I first saw Tom Brokaw talking about this historical moment as “a reset” when he was talking about the AIG bonuses on Meet the Press a month or so ago (I just happened to tune-in for the first time in ages).
Then today when I saw his op-ed in the New York Times start with the same concept I had to wonder, is he going to make this the theme of a new book?
DURING these uncertain times we’ve yet to hear a phrase with the resonance of Franklin Roosevelt’s “The only thing we have to fear is fear itself,” but there are a couple of minor-chord expressions that should have staying power.
One is the observation of Rahm Emanuel, the White House chief of staff, that “you never want a serious crisis to go to waste.” Another comes from my boss, Jeff Immelt, the chief executive of General Electric, who has warned, “This is not a cycle; it’s a reset.”
(Video of Immelt in discussion is here, go to about 2:20. My previous admiring remarks on Immelt are here.)
Apparently Brokaw is pretty enamored with it the “reset” idea. He was talking about Immelt’s phrase as far back as January in an interview with Warren Buffett, and it came up in a Q&A with Time about his global warming documentary. Seems to be his universal idea:
Time: The recession is dominating our attention right now. But climate change is a problem whose consequences are serious, but always far off. Do you worry that we’ll lose focus on global warming?
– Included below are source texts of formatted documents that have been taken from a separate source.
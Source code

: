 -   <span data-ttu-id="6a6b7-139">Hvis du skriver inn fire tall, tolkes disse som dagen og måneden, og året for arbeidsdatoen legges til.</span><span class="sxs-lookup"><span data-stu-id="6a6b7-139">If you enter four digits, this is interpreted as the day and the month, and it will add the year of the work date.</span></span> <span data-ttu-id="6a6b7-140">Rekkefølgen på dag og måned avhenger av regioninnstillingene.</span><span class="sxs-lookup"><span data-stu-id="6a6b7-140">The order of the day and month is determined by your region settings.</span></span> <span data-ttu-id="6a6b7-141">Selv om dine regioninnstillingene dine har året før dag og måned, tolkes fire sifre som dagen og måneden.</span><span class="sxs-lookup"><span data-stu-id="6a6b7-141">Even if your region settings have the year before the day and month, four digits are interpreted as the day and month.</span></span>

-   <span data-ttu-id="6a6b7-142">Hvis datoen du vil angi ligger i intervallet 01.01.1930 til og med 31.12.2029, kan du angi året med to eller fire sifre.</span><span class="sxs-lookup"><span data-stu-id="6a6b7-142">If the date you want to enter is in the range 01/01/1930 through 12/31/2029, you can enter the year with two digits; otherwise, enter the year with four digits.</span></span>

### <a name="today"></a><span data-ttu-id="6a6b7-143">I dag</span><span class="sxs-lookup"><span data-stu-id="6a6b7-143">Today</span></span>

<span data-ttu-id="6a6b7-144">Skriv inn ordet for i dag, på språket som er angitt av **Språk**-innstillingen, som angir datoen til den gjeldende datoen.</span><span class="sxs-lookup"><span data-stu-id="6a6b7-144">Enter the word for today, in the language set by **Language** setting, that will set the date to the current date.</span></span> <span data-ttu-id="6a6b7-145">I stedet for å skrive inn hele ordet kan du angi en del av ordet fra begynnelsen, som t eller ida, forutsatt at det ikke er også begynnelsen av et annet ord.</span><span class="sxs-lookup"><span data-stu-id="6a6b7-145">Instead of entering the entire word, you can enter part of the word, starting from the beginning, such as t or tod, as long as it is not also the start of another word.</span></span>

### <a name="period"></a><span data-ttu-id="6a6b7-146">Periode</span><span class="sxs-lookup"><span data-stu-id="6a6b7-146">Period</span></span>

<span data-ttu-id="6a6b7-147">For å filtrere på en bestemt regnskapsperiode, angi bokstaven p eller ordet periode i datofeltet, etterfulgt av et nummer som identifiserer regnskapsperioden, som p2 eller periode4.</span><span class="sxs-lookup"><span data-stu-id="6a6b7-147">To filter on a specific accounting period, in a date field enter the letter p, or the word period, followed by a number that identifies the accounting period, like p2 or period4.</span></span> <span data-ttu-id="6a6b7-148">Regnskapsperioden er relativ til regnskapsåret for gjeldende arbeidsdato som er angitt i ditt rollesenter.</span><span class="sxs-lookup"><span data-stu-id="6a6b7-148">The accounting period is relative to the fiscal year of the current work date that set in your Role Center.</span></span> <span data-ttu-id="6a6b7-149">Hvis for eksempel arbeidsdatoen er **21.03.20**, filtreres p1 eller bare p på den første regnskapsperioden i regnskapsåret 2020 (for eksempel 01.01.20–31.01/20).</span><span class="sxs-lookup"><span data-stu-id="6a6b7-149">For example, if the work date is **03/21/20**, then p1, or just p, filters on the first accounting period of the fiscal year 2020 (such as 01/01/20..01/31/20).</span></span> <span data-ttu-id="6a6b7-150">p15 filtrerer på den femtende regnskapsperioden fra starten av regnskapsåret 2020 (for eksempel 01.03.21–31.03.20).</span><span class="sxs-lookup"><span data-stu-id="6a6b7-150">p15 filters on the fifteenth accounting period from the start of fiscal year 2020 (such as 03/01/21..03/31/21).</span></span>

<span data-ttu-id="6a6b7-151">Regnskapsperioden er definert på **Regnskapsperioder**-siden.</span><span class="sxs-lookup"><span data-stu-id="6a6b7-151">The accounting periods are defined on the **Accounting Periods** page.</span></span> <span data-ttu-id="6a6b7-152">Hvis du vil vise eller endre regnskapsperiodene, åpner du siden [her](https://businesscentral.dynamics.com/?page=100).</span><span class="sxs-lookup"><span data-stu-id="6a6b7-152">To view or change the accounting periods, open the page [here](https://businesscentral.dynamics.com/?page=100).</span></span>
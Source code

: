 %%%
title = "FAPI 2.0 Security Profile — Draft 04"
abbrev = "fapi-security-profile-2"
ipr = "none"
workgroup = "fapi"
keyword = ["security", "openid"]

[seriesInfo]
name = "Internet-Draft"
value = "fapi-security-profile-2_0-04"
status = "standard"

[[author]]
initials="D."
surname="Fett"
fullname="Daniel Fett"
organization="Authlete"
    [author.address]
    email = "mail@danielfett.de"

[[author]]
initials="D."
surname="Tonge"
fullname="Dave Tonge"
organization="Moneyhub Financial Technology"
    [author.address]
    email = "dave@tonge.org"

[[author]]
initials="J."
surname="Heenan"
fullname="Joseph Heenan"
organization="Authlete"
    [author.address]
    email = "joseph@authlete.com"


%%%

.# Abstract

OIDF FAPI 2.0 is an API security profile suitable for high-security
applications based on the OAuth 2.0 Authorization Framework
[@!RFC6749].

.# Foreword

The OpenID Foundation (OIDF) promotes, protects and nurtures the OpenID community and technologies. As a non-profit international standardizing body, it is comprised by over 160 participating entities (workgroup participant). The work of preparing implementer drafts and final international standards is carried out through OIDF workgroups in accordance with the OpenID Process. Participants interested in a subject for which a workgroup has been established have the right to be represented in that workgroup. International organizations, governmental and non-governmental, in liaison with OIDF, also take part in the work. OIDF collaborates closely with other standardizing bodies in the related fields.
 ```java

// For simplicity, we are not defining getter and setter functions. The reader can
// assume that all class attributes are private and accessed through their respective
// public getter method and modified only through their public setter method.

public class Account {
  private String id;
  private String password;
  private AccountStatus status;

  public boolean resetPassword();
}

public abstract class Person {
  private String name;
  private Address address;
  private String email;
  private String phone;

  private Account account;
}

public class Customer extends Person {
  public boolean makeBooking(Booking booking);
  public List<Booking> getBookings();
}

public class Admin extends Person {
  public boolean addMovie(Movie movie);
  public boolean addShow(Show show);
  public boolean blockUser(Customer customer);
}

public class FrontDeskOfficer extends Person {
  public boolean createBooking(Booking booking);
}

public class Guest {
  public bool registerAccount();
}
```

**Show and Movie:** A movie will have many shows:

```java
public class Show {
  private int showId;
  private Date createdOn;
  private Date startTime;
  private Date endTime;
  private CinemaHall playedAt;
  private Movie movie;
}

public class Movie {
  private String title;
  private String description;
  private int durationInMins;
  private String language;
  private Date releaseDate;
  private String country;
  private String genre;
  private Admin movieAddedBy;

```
Brokaw: Yes, but I do think there is focus on this. Rahm Emanuel has a great line [hmm]: “A crisis is a terrible thing to waste.” Jeff Immelt at General Electric has another great line, that this isn’t a recession, but a reset. It’s a reexamination of how we’ve been living. Maybe the McMansion era is crashing to an end. It doesn’t mean that you can’t have a big house, but the ethos of what you need is changing.
By the way, keep in mind Immelt is Brokaw’s “boss” as long as GE owns NBC (as pointed out in the discussion with Buffett). I don’t know how much that fact directly influenced Brokaw’s fascination with the “reset” idea but it wouldn’t hurt grease the wheels of his cross-country journey documenting the lives of “everyday Americans” through the deep r[ec]ession (more).
And if Brokaw doesn’t write it, (though wouldn’t it be a fascinating complement/follow-up to The Greatest Generation?), Richard Florida already has one in the works called Reset: How the Economic Crisis Will Forever Change Our Economy, Society, and the Way We Live.
I’m assuming it will be based largely on Florida’s essay in the March Atlantic, “How the Crash Will Reshape America” (in which he quotes Paul Romer as saying “a crisis is a terrible thing to waste” — sound familiar?). The accompanying online interview with Conor Clarke was titled, yep, “The Great Reset.”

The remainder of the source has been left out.